Collected data entries:

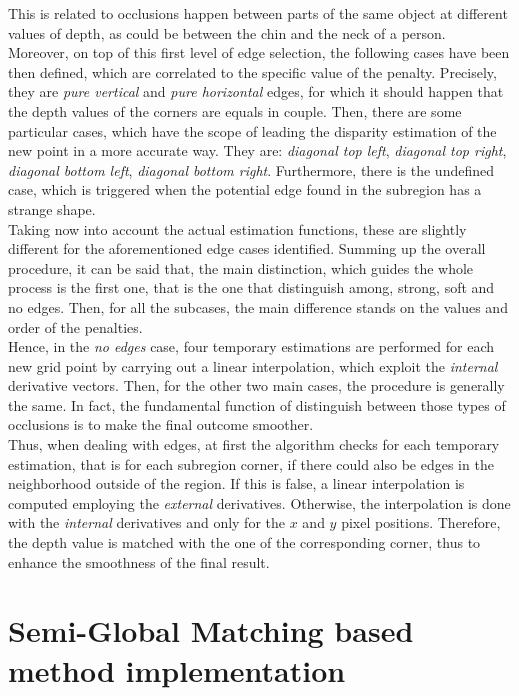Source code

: This is related to occlusions happen between parts of the same object at different values of depth, as could be between the chin and the neck of a person.\\
Moreover, on top of this first level of edge selection, the following cases have been then defined, which are correlated to the specific value of the penalty.
Precisely, they are \textit{pure vertical} and \textit{pure horizontal} edges, for which it should happen that the depth values of the corners are equals in couple.
Then, there are some particular cases, which have the scope of leading the disparity estimation of the new point in a more accurate way.
They are: \textit{diagonal top left}, \textit{diagonal top right}, \textit{diagonal bottom left}, \textit{diagonal bottom right}.
Furthermore, there is the undefined case, which is triggered when the potential edge found in the subregion has a strange shape.\\
Taking now into account the actual estimation functions, these are slightly different for the aforementioned edge cases identified.
Summing up the overall procedure, it can be said that, the main distinction, which guides the whole process is the first one, that is the one that distinguish among, strong, soft and no edges.
Then, for all the subcases, the main difference stands on the values and order of the penalties. \\
Hence, in the \textit{no edges} case, four temporary estimations are performed for each new grid point by carrying out a linear interpolation, which exploit the \textit{internal} derivative vectors.
Then, for the other two main cases, the procedure is generally the same. 
In fact, the fundamental function of distinguish between those types of occlusions is to make the final outcome smoother. \\
Thus, when dealing with edges, at first the algorithm checks for each temporary estimation, that is for each subregion corner, if there could also be edges in the neighborhood outside of the region. 
If this is false, a linear interpolation is computed employing the \textit{external} derivatives.
Otherwise, the interpolation is done with the \textit{internal} derivatives and only for the $x$ and $y$ pixel positions. 
Therefore, the depth value is matched with the one of the corresponding corner, thus to enhance the smoothness of the final result.

\section{Semi-Global Matching based method implementation}
\label{section:sgm-based}


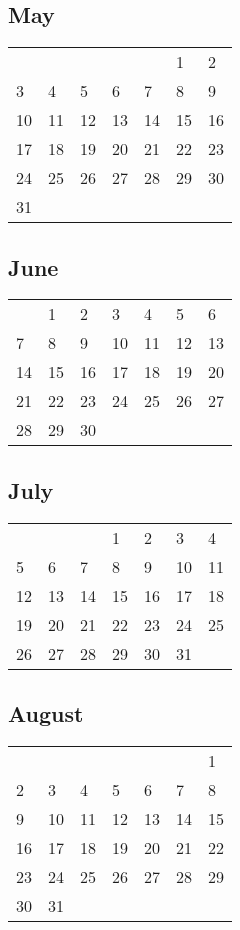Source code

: \hypertarget{may}{%
\subsection{May}\label{may}}

\begin{longtable}[]{@{}lllllll@{}}
\toprule
\endhead
& & & & & 1 & 2\tabularnewline
3 & 4 & 5 & 6 & 7 & 8 & 9\tabularnewline
10 & 11 & 12 & 13 & 14 & 15 & 16\tabularnewline
17 & 18 & 19 & 20 & 21 & 22 & 23\tabularnewline
24 & 25 & 26 & 27 & 28 & 29 & 30\tabularnewline
31 & & & & & &\tabularnewline
\bottomrule
\end{longtable}

\hypertarget{june}{%
\subsection{June}\label{june}}

\begin{longtable}[]{@{}lllllll@{}}
\toprule
\endhead
& 1 & 2 & 3 & 4 & 5 & 6\tabularnewline
7 & 8 & 9 & 10 & 11 & 12 & 13\tabularnewline
14 & 15 & 16 & 17 & 18 & 19 & 20\tabularnewline
21 & 22 & 23 & 24 & 25 & 26 & 27\tabularnewline
28 & 29 & 30 & & & &\tabularnewline
\bottomrule
\end{longtable}

\hypertarget{july}{%
\subsection{July}\label{july}}

\begin{longtable}[]{@{}lllllll@{}}
\toprule
\endhead
& & & 1 & 2 & 3 & 4\tabularnewline
5 & 6 & 7 & 8 & 9 & 10 & 11\tabularnewline
12 & 13 & 14 & 15 & 16 & 17 & 18\tabularnewline
19 & 20 & 21 & 22 & 23 & 24 & 25\tabularnewline
26 & 27 & 28 & 29 & 30 & 31 &\tabularnewline
\bottomrule
\end{longtable}

\hypertarget{august}{%
\subsection{August}\label{august}}

\begin{longtable}[]{@{}lllllll@{}}
\toprule
\endhead
& & & & & & 1\tabularnewline
2 & 3 & 4 & 5 & 6 & 7 & 8\tabularnewline
9 & 10 & 11 & 12 & 13 & 14 & 15\tabularnewline
16 & 17 & 18 & 19 & 20 & 21 & 22\tabularnewline
23 & 24 & 25 & 26 & 27 & 28 & 29\tabularnewline
30 & 31 & & & & &\tabularnewline
\bottomrule
\end{longtable}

ACTIVITY: A verbatim copy of every record above is required, with all pictures omitted.

RESPONSE TO THIS TASK:
Source code

: This is related to occlusions happen between parts of the same object at different values of depth, as could be between the chin and the neck of a person.\\
Moreover, on top of this first level of edge selection, the following cases have been then defined, which are correlated to the specific value of the penalty.
Precisely, they are \textit{pure vertical} and \textit{pure horizontal} edges, for which it should happen that the depth values of the corners are equals in couple.
Then, there are some particular cases, which have the scope of leading the disparity estimation of the new point in a more accurate way.
They are: \textit{diagonal top left}, \textit{diagonal top right}, \textit{diagonal bottom left}, \textit{diagonal bottom right}.
Furthermore, there is the undefined case, which is triggered when the potential edge found in the subregion has a strange shape.\\
Taking now into account the actual estimation functions, these are slightly different for the aforementioned edge cases identified.
Summing up the overall procedure, it can be said that, the main distinction, which guides the whole process is the first one, that is the one that distinguish among, strong, soft and no edges.
Then, for all the subcases, the main difference stands on the values and order of the penalties. \\
Hence, in the \textit{no edges} case, four temporary estimations are performed for each new grid point by carrying out a linear interpolation, which exploit the \textit{internal} derivative vectors.
Then, for the other two main cases, the procedure is generally the same. 
In fact, the fundamental function of distinguish between those types of occlusions is to make the final outcome smoother. \\
Thus, when dealing with edges, at first the algorithm checks for each temporary estimation, that is for each subregion corner, if there could also be edges in the neighborhood outside of the region. 
If this is false, a linear interpolation is computed employing the \textit{external} derivatives.
Otherwise, the interpolation is done with the \textit{internal} derivatives and only for the $x$ and $y$ pixel positions. 
Therefore, the depth value is matched with the one of the corresponding corner, thus to enhance the smoothness of the final result.

\section{Semi-Global Matching based method implementation}
\label{section:sgm-based}


Source code

: \hypertarget{may}{%
\subsection{May}\label{may}}

\begin{longtable}[]{@{}lllllll@{}}
\toprule
\endhead
& & & & & 1 & 2\tabularnewline
3 & 4 & 5 & 6 & 7 & 8 & 9\tabularnewline
10 & 11 & 12 & 13 & 14 & 15 & 16\tabularnewline
17 & 18 & 19 & 20 & 21 & 22 & 23\tabularnewline
24 & 25 & 26 & 27 & 28 & 29 & 30\tabularnewline
31 & & & & & &\tabularnewline
\bottomrule
\end{longtable}

\hypertarget{june}{%
\subsection{June}\label{june}}

\begin{longtable}[]{@{}lllllll@{}}
\toprule
\endhead
& 1 & 2 & 3 & 4 & 5 & 6\tabularnewline
7 & 8 & 9 & 10 & 11 & 12 & 13\tabularnewline
14 & 15 & 16 & 17 & 18 & 19 & 20\tabularnewline
21 & 22 & 23 & 24 & 25 & 26 & 27\tabularnewline
28 & 29 & 30 & & & &\tabularnewline
\bottomrule
\end{longtable}

\hypertarget{july}{%
\subsection{July}\label{july}}

\begin{longtable}[]{@{}lllllll@{}}
\toprule
\endhead
& & & 1 & 2 & 3 & 4\tabularnewline
5 & 6 & 7 & 8 & 9 & 10 & 11\tabularnewline
12 & 13 & 14 & 15 & 16 & 17 & 18\tabularnewline
19 & 20 & 21 & 22 & 23 & 24 & 25\tabularnewline
26 & 27 & 28 & 29 & 30 & 31 &\tabularnewline
\bottomrule
\end{longtable}

\hypertarget{august}{%
\subsection{August}\label{august}}

\begin{longtable}[]{@{}lllllll@{}}
\toprule
\endhead
& & & & & & 1\tabularnewline
2 & 3 & 4 & 5 & 6 & 7 & 8\tabularnewline
9 & 10 & 11 & 12 & 13 & 14 & 15\tabularnewline
16 & 17 & 18 & 19 & 20 & 21 & 22\tabularnewline
23 & 24 & 25 & 26 & 27 & 28 & 29\tabularnewline
30 & 31 & & & & &\tabularnewline
\bottomrule
\end{longtable}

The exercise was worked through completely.